What you should do
Please write out the whole listing that follows exactly; the pictures stay out.

Records provided
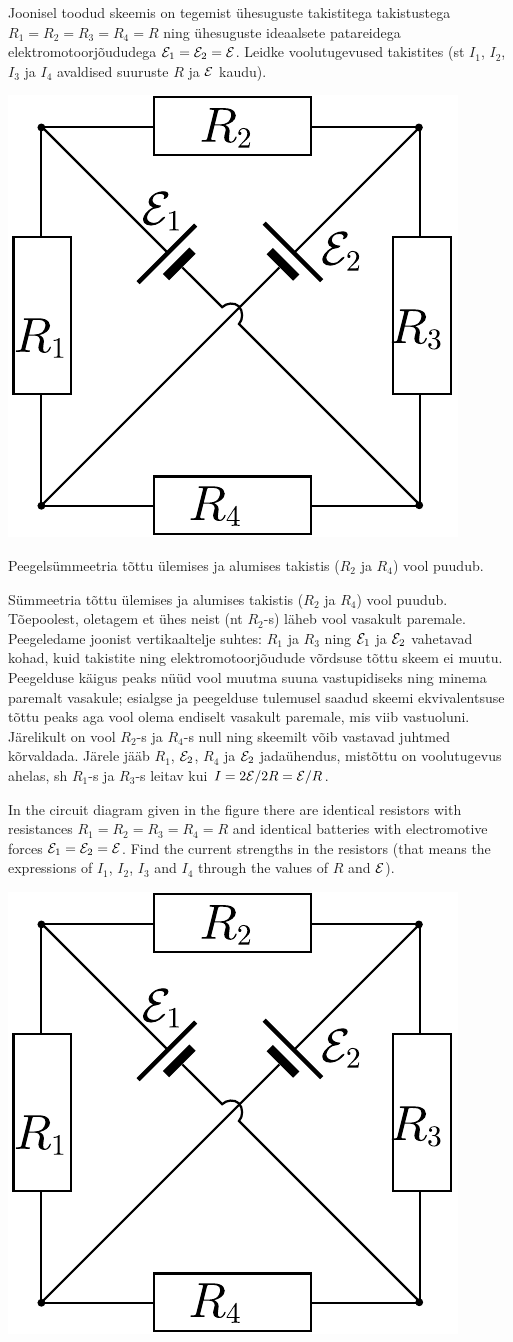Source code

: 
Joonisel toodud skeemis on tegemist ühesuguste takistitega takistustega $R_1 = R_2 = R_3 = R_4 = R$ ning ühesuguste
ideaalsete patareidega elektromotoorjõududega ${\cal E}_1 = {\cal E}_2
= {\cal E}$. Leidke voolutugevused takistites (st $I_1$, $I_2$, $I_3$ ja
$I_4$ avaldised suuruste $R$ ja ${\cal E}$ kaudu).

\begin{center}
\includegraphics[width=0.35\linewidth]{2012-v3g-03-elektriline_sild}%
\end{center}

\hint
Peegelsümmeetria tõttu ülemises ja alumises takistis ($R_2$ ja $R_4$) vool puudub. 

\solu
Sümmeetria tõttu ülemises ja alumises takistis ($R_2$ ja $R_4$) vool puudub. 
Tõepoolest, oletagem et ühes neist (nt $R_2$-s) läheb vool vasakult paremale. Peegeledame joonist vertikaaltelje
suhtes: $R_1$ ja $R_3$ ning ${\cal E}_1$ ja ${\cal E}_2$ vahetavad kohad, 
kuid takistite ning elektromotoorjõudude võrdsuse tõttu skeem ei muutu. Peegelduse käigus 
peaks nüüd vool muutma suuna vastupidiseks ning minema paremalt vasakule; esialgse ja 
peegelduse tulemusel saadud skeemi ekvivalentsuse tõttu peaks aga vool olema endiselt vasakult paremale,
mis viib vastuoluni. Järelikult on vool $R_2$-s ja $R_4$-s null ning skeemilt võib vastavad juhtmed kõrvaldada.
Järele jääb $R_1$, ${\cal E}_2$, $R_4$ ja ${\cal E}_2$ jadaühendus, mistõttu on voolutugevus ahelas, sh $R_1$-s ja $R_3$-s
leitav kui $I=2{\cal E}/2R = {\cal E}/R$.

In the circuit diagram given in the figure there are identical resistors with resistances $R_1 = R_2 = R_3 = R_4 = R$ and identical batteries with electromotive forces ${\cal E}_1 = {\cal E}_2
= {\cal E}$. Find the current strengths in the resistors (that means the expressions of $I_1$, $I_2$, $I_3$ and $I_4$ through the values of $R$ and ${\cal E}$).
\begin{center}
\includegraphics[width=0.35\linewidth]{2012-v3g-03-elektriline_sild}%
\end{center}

Output for this task
Source code

: 
Joonisel toodud skeemis on tegemist ühesuguste takistitega takistustega $R_1 = R_2 = R_3 = R_4 = R$ ning ühesuguste
ideaalsete patareidega elektromotoorjõududega ${\cal E}_1 = {\cal E}_2
= {\cal E}$. Leidke voolutugevused takistites (st $I_1$, $I_2$, $I_3$ ja
$I_4$ avaldised suuruste $R$ ja ${\cal E}$ kaudu).

\begin{center}
\includegraphics[width=0.35\linewidth]{2012-v3g-03-elektriline_sild}%
\end{center}

\hint
Peegelsümmeetria tõttu ülemises ja alumises takistis ($R_2$ ja $R_4$) vool puudub. 

\solu
Sümmeetria tõttu ülemises ja alumises takistis ($R_2$ ja $R_4$) vool puudub. 
Tõepoolest, oletagem et ühes neist (nt $R_2$-s) läheb vool vasakult paremale. Peegeledame joonist vertikaaltelje
suhtes: $R_1$ ja $R_3$ ning ${\cal E}_1$ ja ${\cal E}_2$ vahetavad kohad, 
kuid takistite ning elektromotoorjõudude võrdsuse tõttu skeem ei muutu. Peegelduse käigus 
peaks nüüd vool muutma suuna vastupidiseks ning minema paremalt vasakule; esialgse ja 
peegelduse tulemusel saadud skeemi ekvivalentsuse tõttu peaks aga vool olema endiselt vasakult paremale,
mis viib vastuoluni. Järelikult on vool $R_2$-s ja $R_4$-s null ning skeemilt võib vastavad juhtmed kõrvaldada.
Järele jääb $R_1$, ${\cal E}_2$, $R_4$ ja ${\cal E}_2$ jadaühendus, mistõttu on voolutugevus ahelas, sh $R_1$-s ja $R_3$-s
leitav kui $I=2{\cal E}/2R = {\cal E}/R$.

In the circuit diagram given in the figure there are identical resistors with resistances $R_1 = R_2 = R_3 = R_4 = R$ and identical batteries with electromotive forces ${\cal E}_1 = {\cal E}_2
= {\cal E}$. Find the current strengths in the resistors (that means the expressions of $I_1$, $I_2$, $I_3$ and $I_4$ through the values of $R$ and ${\cal E}$).
\begin{center}
\includegraphics[width=0.35\linewidth]{2012-v3g-03-elektriline_sild}%
\end{center}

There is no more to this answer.